This post provides the recommended lifecycle for structuring machine learning and AI projects.
I came across many businesses and IT leaders struggling to make investments in AI. Most of the enterprises do not have in-house AI talent hence they engage outside AI consultancy firms for AI use case identification and implementation.
When the consultants propose the use case implementation approach and the deliverables, business leaders struggle to understand the process and the value that the use case is going to generate. This post will explain the AI mindset that enterprise leaders need to adopt to have a clear understanding that AI is different from traditional IT. Secondly, this post will also explain how the AI project should be executed.
“Machine Learning changes the way you think about a problem. The focus shifts from a mathematical science to a natural science, running experiments and using statistics, not logic, to analyse its results.” — Peter Norvig — Google Research Director
In traditional software engineering, we can reason from requirements to a workable design, but with AI and machine learning, the experiment is necessary to find a workable model.
Traditional software engineering deliverables include:
- Web applications
- Mobile apps
- BI Reports etc.
We have a mature SDLC methodology for this type of work.

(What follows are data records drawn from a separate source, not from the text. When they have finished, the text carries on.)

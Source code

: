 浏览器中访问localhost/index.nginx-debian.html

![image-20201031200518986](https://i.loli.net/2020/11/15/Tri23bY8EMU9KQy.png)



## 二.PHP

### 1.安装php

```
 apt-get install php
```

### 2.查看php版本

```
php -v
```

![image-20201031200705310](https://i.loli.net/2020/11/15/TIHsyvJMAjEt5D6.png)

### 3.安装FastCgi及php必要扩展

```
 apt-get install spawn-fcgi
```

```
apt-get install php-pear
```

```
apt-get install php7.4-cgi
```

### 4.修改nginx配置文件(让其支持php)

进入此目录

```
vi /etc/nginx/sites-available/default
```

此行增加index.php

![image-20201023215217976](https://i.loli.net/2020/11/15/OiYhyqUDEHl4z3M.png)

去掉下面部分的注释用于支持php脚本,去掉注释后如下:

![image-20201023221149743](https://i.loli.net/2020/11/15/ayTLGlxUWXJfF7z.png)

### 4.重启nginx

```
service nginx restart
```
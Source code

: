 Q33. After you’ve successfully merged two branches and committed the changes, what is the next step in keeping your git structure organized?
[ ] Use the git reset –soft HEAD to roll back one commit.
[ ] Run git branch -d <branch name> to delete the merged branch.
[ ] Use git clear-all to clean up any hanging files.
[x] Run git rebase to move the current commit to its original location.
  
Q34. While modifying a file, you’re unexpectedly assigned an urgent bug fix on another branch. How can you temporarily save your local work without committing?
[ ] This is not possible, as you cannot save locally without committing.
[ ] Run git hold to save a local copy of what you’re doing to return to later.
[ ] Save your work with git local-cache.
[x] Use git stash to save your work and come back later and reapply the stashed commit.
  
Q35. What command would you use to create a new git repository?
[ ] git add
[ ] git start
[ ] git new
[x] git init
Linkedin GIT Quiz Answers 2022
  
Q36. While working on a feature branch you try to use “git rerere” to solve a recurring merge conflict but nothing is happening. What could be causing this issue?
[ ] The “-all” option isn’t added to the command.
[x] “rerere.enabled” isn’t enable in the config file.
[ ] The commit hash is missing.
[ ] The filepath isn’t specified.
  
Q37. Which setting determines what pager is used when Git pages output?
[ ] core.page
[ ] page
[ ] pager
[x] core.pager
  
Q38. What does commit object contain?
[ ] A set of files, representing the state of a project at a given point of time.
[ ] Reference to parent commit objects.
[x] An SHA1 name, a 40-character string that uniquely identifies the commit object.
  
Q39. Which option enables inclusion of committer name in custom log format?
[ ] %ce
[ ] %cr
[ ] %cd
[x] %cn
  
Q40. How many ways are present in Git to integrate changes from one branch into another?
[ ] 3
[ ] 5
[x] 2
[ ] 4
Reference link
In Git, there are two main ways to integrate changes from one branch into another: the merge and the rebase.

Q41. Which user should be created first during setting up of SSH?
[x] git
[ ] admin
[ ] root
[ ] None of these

The exact specifications of the application, sometimes even clickable wireframes are locked before the implementation starts. All stakeholders know exactly what the output is going to be, how it will look like, and how exactly it will behave. But AI does not work like that.
The exact specifications of the AI models like its accuracy, data it will require, and the deployment complexity can’t be fathomed before the implementation. This is why it becomes difficult for enterprises to accept these ambiguous and open-ended deliverables.
Successful AI transformation requires a change in mindset.
Get comfortable with some uncertainty
Will you end up with a usable model? You don’t really know at the start.
In traditional programming, you have set parameters and you understand how everything should behave. With ML, the non-coding work can be very complicated, but you’ll usually write far less code. If you are interested to learn more about traditional programming and AI read this post Software 2.0 by Tesla AI chief Andrej Karpathy
Think Like a Scientist
To address the challenges of transitioning to AI, it is helpful to think of the AI process as an experiment where we run test after test after test to reach a workable model. As in a scientific experiment, the process can be exciting, challenging, and ultimately worthwhile.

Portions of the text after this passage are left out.